Gaming is holding up well at the consumption layer, but it’s certainly being more challenged at the operating layer. 

Teams have to figure out how to ship while remote. Marketers need to make sense of this wild ad market. And there could be ripple effects on future launch dates.

This isn’t talked about nearly enough. Record engagement is awesome, but most companies in the industry are facing the same problems as everyone else: disrupted workflows, logistics issues, budgeting concerns, taking care of employees, and more. Most teams will learn to adapt, but it will likely mean delayed announcements, delayed launches, and slower updates.

A global pandemic is only possible because of how physically interconnected the world has become. Increasing digital interconnectivity provides a bunch of solutions but also will create new problems (hacks, scams, etc.) that we’ll have to solve for later... yes, even in games.

It’s easy to celebrate globalization and historic scaling efforts, but the tremendous benefits these concepts provide don’t come for free… and they never will. Increased interconnectedness will always breed problems that need to be solved. It’s just the way massive systems works.

"History doesn't crawl, it leaps."

That quote applies at all levels: the world, countries, industries, businesses, and individuals.

2020's leap is more devastating than not, but in an industry of endless creativity, there will certainly be more positive leaps in the future.
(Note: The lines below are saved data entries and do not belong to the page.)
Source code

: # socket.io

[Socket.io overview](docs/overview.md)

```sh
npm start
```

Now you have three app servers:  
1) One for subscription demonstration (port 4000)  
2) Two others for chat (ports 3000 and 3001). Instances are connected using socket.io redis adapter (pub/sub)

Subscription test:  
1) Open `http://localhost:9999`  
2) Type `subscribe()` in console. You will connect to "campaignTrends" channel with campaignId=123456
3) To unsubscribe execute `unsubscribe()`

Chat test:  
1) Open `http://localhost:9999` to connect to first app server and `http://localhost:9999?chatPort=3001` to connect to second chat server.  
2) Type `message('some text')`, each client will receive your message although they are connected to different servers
The sooner we come to grips with the fact that our lives are mostly written by randomness and factors outside of our control, the sooner we can become zen about uncertainty. It may not make dealing with today’s hardships any easier, but uncertainty, unpredictability, and volatility aren’t inherently negative. History leaps in positive ways too, and it’s a matter of time before new games, technologies, or other breakthroughs make the lives of billions of gamers even better. There will always be a cost for those who fail to innovate and don’t adapt to where the future is leading us, but some things — like the human desire for connection, fun, and happiness — will never change. The world has a near-endless appetite for solutions that fulfill those desires, and the gaming industry has never been so well positioned to catalyze positive leaps that much of humanity can benefit from.

I’ll continue to share my thoughts on recent events over the coming weeks, and I sincerely hope you are all staying healthy and relatively stress-free. Take care!